### What to work on
Scan the records below for the word "tipo". Copy each line where it appears.

### Dataset content
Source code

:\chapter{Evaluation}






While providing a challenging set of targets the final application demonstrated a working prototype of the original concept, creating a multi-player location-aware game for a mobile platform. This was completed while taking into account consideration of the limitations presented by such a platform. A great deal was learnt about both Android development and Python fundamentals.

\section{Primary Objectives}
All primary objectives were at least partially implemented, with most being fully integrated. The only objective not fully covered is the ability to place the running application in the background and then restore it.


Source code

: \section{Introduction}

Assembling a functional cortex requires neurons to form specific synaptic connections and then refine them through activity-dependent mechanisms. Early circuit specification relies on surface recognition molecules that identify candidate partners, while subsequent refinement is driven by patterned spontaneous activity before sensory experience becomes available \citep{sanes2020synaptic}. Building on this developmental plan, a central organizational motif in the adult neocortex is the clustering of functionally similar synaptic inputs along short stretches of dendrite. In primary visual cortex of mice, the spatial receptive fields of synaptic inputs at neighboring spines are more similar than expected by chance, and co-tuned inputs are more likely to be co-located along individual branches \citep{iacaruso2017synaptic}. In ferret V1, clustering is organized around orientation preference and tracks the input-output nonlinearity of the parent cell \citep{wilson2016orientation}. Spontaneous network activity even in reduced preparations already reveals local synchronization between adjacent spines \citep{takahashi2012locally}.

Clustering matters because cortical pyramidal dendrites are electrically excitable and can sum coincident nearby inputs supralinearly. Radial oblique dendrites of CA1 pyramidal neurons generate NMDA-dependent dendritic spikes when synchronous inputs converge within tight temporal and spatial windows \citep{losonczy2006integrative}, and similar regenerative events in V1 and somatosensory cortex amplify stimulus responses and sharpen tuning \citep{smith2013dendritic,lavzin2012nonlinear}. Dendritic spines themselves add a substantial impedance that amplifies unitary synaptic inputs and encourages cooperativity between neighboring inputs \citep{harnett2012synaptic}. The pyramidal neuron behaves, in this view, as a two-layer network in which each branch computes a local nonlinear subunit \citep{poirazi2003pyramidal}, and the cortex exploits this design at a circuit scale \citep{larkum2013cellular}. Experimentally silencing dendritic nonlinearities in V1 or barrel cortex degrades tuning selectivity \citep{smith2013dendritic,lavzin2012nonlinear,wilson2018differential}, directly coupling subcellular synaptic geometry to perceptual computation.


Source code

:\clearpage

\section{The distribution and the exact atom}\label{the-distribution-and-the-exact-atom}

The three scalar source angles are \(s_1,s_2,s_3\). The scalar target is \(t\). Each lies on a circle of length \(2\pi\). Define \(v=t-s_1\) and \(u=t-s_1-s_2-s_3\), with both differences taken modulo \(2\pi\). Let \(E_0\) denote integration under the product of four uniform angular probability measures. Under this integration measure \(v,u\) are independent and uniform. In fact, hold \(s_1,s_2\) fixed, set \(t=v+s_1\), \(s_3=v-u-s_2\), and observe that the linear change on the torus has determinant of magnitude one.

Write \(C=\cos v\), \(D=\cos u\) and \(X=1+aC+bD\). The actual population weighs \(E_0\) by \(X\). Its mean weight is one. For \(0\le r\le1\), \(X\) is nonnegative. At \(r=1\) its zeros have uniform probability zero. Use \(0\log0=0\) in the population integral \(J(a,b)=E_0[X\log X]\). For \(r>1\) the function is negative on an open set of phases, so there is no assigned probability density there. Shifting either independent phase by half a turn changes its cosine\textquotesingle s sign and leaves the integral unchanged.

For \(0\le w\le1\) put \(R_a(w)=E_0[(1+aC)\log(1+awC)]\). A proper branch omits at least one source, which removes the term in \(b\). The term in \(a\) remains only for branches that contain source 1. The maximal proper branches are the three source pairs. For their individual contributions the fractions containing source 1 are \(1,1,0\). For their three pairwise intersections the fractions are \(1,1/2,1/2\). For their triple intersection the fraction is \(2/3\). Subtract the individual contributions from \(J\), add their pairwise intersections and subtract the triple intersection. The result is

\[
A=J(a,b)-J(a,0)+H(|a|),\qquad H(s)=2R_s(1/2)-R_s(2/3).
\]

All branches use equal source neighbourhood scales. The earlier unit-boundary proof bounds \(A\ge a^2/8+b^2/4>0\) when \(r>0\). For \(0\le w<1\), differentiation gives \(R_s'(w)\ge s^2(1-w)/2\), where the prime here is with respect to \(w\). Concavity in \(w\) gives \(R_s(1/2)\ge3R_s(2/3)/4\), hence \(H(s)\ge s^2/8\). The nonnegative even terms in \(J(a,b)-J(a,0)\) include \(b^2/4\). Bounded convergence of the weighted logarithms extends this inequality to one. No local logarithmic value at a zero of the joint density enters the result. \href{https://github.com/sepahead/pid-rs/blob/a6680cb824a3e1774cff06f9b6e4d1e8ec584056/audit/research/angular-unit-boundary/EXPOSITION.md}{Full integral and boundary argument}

--

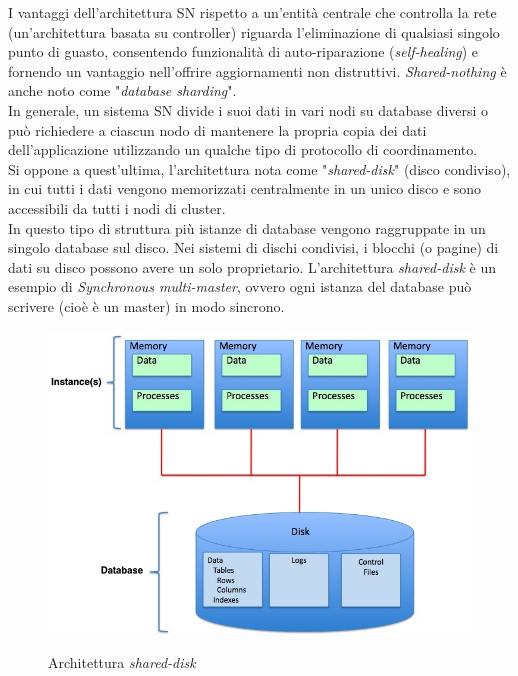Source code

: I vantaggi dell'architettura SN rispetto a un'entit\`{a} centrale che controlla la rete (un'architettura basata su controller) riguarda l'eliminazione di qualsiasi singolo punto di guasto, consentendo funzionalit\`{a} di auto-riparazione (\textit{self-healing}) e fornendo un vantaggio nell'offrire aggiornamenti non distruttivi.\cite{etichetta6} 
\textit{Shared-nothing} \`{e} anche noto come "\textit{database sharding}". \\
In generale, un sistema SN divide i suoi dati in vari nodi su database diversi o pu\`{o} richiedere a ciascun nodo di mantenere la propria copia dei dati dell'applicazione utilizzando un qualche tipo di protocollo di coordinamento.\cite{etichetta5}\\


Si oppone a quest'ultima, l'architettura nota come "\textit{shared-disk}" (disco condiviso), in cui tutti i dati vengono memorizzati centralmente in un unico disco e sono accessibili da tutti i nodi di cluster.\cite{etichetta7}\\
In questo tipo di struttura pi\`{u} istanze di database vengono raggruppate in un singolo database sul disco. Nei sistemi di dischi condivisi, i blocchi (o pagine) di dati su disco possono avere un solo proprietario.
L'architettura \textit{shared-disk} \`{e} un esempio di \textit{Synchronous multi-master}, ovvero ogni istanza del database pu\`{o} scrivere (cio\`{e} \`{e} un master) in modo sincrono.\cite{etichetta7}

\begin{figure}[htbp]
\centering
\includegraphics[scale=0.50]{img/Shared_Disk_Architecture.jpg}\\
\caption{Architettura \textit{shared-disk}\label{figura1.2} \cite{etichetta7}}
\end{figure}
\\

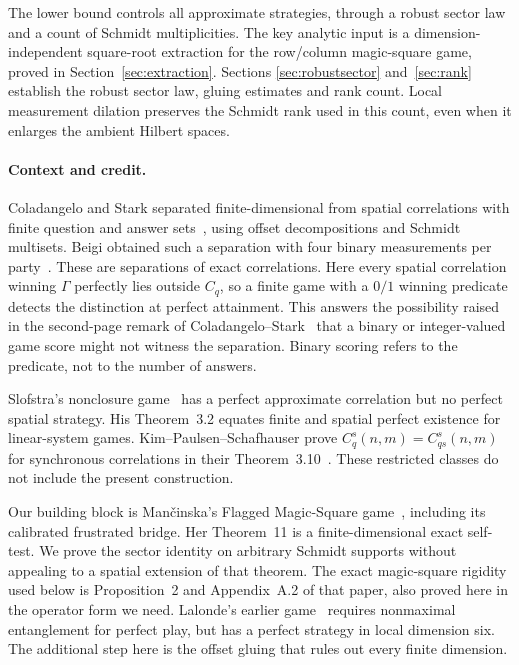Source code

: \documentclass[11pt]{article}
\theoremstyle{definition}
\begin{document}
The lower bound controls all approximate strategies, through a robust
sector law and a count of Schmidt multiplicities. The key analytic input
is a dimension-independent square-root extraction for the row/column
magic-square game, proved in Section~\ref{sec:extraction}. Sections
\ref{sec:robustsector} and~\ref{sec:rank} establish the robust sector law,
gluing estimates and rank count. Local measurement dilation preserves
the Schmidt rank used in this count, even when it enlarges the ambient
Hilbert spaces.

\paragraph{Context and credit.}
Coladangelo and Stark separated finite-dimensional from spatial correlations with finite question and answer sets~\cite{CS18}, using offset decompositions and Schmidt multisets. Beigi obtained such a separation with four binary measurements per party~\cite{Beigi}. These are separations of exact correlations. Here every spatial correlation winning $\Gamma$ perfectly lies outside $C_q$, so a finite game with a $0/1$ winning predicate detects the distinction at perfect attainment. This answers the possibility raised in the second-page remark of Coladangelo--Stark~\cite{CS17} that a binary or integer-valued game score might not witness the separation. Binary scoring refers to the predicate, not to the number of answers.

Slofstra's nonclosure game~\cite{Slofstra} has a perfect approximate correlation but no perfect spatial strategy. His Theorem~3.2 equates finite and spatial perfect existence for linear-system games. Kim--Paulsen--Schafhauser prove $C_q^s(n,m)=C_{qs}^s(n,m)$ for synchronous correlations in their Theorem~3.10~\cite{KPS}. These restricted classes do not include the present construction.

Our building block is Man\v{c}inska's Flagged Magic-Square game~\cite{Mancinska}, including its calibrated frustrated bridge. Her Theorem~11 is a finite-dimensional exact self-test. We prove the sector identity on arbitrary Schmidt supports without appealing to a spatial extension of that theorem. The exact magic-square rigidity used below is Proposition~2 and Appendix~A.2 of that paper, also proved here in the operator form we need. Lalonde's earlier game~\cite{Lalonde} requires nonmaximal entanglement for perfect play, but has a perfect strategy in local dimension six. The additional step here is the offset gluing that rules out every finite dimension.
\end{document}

### Answer box
In generale, un sistema SN divide i suoi dati in vari nodi su database diversi o pu\`{o} richiedere a ciascun nodo di mantenere la propria copia dei dati dell'applicazione utilizzando un qualche tipo di protocollo di coordinamento.\cite{etichetta5}\\
In questo tipo di struttura pi\`{u} istanze di database vengono raggruppate in un singolo database sul disco. Nei sistemi di dischi condivisi, i blocchi (o pagine) di dati su disco possono avere un solo proprietario.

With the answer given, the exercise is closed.